1発勝負のトーナメント戦の高校野球であれば、「4番・投手」として投・打・走に全力プレーを求めることもできるかもしれないが、「大谷翔平投手の二刀流が注目されてはいるけれど、MLBやNPBは、自分が投手として登板している試合で本気で打ったり走ったりはできないレベルいなってきているのだろう」と神田教授は見ている。
実際、大谷がMLB入りする際も、「普通に投手が打席に入れるナ・リーグの方が適切」という見方もあったが、実際に本人が選んだのはDH制のあるア・リーグのエンゼルスだった。
「かつてメジャーで投手としてシーズン11勝を挙げるなど活躍し、後に野手に転向したリック・アンキール氏は当初から『オオタニは絶対にア・リーグに行くべきだ。二刀流の才能を生かすにはDH制しかない』と断言していた」と神田教授。登坂日は投球、野手として出場する日は打撃と走塁に専念するスタイルでなければ、二刀流の成功はおぼつかないということだろう。
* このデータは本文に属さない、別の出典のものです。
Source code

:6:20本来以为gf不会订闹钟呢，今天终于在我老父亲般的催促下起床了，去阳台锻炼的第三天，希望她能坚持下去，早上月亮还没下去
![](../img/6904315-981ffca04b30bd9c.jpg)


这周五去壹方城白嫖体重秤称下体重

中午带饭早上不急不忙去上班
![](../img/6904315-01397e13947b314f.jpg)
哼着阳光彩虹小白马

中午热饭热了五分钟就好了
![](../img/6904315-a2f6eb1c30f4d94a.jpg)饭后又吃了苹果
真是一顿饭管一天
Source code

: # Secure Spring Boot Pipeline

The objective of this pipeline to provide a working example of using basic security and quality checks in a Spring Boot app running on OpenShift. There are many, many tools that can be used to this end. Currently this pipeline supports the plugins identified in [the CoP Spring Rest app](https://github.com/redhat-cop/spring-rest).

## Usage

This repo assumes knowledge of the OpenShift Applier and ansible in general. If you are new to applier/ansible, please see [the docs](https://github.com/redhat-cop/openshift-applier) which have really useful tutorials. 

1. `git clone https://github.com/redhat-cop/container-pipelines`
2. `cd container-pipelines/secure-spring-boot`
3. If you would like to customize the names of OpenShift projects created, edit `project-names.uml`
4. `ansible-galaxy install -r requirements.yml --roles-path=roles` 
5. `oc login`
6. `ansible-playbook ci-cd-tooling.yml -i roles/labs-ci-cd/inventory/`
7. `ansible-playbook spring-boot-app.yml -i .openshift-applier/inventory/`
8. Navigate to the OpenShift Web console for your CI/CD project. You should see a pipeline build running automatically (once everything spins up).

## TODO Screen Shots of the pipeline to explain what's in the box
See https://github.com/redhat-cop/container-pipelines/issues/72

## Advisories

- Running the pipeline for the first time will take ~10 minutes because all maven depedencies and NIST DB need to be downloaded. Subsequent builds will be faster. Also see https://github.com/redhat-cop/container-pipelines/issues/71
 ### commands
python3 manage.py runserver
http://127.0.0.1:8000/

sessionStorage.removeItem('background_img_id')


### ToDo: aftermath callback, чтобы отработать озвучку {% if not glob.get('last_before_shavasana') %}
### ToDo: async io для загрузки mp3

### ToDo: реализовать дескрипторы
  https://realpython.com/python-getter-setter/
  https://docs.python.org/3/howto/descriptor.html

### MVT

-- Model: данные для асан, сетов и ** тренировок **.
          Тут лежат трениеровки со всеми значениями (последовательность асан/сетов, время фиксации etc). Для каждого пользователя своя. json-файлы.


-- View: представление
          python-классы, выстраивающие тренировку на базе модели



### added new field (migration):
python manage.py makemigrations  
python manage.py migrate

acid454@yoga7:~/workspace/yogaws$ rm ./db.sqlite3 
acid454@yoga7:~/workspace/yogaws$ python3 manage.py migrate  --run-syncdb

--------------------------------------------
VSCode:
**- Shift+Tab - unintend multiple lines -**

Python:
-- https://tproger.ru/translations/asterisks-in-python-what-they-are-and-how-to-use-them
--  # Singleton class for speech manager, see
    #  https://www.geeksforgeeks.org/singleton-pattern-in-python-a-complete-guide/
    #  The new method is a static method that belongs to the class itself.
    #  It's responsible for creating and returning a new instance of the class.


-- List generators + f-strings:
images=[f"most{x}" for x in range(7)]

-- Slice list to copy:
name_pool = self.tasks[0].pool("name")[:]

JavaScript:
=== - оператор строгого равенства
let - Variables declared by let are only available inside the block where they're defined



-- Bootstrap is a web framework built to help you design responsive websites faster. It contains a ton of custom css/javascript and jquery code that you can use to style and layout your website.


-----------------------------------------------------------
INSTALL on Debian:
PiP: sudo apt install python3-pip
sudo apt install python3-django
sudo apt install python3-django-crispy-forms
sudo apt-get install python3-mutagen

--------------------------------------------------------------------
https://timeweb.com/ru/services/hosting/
一方、NCAA(全米大学体育協会)の野球ルールでは、ユニークなDH制が採用されているという。打撃が得意な投手が先発する場合、スタメンに「P/DH」(投手兼指名打者)として登録し、投手として降板後もDHとして打席に立つことが可能。日本のパ・リーグなどでは、打撃のいい先発投手がバッティングオーダーに名を連ね、試合途中で降板した場合、後続の救援投手たちも代打を送られる以外は打席に立つしかなく、それに比べるとNCAAの方が起用に幅ができる。こうした例も参考にして、日本独自のDH制が考案されてもいいのかもしれない。